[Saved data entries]
==============================
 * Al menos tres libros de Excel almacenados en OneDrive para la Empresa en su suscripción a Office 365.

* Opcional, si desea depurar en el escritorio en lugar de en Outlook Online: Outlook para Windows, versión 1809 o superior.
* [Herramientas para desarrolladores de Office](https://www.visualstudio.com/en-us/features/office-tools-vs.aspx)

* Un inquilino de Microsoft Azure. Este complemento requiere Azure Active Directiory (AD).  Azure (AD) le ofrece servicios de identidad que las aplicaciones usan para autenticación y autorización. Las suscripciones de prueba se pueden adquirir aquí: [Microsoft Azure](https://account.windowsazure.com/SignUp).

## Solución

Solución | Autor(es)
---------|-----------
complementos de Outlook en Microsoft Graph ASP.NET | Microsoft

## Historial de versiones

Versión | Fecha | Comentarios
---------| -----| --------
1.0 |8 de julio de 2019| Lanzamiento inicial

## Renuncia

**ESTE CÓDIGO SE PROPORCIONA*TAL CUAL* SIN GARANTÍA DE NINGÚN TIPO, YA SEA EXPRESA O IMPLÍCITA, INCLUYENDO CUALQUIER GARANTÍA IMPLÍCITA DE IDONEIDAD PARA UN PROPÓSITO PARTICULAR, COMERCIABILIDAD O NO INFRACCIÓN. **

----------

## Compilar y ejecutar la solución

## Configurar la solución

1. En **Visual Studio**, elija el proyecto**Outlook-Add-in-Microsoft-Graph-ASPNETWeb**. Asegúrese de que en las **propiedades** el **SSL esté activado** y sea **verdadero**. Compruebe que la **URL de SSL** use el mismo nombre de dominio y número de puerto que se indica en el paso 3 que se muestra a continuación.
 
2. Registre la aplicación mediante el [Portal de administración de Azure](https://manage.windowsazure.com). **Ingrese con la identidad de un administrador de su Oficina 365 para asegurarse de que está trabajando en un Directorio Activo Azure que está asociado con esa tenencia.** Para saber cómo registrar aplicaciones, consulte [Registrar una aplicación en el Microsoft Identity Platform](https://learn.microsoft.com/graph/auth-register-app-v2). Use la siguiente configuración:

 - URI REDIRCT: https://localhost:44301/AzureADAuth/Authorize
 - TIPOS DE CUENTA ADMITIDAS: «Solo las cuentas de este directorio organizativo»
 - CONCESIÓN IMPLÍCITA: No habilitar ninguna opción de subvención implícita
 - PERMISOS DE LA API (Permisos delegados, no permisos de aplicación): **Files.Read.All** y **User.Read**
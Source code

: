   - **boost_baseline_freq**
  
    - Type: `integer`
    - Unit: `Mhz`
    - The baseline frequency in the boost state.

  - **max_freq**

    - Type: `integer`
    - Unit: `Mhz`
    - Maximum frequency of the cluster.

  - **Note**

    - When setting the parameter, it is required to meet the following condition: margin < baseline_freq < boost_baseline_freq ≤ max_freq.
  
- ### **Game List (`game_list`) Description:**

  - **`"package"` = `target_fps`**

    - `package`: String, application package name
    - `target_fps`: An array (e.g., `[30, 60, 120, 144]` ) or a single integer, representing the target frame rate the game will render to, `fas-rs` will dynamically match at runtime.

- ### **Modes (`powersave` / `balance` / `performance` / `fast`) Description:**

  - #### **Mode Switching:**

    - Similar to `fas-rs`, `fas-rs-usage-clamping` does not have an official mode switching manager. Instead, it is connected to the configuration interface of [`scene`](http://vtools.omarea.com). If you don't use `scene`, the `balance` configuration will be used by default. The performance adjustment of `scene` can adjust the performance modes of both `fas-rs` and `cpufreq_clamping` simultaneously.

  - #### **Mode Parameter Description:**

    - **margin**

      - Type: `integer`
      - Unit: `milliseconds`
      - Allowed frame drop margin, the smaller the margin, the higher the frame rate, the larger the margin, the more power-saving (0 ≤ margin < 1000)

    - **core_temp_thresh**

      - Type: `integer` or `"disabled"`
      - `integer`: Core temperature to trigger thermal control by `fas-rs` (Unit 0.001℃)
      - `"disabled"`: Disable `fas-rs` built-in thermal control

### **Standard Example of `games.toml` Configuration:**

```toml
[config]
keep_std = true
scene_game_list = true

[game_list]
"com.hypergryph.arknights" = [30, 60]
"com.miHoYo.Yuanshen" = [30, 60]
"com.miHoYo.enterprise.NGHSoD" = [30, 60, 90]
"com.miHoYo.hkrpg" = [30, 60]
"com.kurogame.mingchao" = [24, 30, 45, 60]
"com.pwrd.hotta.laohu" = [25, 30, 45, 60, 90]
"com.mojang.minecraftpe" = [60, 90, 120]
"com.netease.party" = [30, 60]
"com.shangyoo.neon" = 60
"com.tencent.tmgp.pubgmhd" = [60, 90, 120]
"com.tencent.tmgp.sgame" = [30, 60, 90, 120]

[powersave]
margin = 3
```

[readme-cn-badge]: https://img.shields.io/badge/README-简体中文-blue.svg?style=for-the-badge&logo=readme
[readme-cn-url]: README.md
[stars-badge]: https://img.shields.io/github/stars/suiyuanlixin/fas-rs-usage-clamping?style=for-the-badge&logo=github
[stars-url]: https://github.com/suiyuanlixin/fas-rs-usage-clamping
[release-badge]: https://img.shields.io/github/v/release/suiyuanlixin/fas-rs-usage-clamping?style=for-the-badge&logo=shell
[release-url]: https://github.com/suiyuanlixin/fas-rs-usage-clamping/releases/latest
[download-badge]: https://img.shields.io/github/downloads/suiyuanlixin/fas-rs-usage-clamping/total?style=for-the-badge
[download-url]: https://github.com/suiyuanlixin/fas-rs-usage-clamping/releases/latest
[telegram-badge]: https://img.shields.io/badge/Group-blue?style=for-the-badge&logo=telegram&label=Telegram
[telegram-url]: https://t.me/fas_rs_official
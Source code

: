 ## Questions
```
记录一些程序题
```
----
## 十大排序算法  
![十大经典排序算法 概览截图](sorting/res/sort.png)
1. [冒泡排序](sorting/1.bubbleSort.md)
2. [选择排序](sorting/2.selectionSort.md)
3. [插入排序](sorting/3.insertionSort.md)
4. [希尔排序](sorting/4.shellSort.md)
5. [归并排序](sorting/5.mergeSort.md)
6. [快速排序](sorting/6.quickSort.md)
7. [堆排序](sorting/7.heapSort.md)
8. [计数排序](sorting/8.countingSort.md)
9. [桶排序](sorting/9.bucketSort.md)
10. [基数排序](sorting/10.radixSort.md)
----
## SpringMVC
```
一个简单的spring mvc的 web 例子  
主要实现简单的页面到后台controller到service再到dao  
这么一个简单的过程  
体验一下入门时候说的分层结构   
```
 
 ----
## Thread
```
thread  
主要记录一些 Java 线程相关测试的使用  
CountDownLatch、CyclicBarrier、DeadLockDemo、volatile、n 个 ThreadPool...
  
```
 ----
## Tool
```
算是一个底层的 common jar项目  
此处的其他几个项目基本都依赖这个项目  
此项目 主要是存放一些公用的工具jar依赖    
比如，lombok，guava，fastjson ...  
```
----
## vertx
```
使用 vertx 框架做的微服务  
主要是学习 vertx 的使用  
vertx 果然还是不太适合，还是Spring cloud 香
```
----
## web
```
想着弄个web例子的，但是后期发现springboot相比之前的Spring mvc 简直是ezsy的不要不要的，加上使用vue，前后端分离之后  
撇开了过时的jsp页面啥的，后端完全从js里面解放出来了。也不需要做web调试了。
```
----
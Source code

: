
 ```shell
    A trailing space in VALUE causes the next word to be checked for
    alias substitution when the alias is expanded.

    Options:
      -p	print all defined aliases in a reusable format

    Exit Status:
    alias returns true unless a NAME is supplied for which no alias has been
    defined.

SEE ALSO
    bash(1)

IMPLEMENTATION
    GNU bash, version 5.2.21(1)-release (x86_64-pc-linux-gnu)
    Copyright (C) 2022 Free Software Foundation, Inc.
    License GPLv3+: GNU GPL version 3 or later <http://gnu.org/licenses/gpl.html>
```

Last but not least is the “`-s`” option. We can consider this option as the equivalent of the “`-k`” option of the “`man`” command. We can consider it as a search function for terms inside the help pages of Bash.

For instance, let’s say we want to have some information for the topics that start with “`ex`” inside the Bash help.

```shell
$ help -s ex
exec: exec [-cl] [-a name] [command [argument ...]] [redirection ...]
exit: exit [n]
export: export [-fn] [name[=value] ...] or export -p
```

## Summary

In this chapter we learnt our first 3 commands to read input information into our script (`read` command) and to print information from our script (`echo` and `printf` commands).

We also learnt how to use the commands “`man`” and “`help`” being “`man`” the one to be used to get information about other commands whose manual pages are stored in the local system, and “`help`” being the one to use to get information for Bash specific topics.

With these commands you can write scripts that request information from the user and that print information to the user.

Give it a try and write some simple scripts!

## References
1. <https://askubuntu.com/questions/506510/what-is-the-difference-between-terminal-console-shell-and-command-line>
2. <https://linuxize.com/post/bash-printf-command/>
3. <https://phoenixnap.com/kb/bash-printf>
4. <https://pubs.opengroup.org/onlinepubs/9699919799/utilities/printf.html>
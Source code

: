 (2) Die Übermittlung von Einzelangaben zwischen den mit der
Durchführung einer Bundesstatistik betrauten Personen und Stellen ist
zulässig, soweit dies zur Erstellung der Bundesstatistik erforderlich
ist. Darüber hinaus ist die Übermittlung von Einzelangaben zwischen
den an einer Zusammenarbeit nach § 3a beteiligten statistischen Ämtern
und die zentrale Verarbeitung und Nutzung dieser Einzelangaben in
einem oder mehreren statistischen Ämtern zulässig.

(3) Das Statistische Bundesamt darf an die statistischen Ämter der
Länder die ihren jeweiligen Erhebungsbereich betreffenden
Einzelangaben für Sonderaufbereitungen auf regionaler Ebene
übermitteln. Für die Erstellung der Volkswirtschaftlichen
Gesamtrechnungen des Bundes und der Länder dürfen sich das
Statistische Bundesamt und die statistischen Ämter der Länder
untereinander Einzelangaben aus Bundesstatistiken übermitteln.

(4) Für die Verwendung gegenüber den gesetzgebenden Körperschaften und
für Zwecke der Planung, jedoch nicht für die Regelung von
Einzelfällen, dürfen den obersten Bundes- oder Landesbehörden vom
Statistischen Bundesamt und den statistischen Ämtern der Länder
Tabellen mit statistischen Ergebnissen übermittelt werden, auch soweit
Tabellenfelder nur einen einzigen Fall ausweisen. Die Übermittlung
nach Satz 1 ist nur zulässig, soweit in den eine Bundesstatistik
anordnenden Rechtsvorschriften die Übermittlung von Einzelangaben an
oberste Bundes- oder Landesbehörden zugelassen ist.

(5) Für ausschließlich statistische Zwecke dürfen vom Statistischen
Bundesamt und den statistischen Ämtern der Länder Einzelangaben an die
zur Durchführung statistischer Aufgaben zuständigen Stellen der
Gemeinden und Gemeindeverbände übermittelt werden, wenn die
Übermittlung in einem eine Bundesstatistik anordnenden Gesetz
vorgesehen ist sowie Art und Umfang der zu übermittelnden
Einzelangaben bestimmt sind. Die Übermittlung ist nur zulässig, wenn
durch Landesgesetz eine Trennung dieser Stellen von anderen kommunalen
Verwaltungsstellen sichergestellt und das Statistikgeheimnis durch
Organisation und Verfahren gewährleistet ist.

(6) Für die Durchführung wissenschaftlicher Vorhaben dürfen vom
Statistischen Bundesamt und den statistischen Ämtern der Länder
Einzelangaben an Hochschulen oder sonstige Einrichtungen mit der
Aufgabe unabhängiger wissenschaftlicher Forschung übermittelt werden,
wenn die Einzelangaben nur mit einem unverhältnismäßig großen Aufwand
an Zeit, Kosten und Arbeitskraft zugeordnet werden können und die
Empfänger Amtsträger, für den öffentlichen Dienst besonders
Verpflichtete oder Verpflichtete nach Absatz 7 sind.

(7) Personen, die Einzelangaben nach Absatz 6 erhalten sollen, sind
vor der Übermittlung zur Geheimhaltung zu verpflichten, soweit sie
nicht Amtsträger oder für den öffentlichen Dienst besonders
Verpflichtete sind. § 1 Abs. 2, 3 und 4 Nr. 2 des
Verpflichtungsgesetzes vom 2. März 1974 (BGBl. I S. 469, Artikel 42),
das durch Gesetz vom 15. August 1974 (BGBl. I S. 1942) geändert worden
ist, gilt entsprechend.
==============================
## Task description:
In the entries above, the lines between the one holding "match at runtime." and the one holding "- ### **Modes", inclusive, are to be printed exactly as written, and those alone.

## Answer space:
    - `target_fps`: An array (e.g., `[30, 60, 120, 144]` ) or a single integer, representing the target frame rate the game will render to, `fas-rs` will dynamically match at runtime.

- ### **Modes (`powersave` / `balance` / `performance` / `fast`) Description:**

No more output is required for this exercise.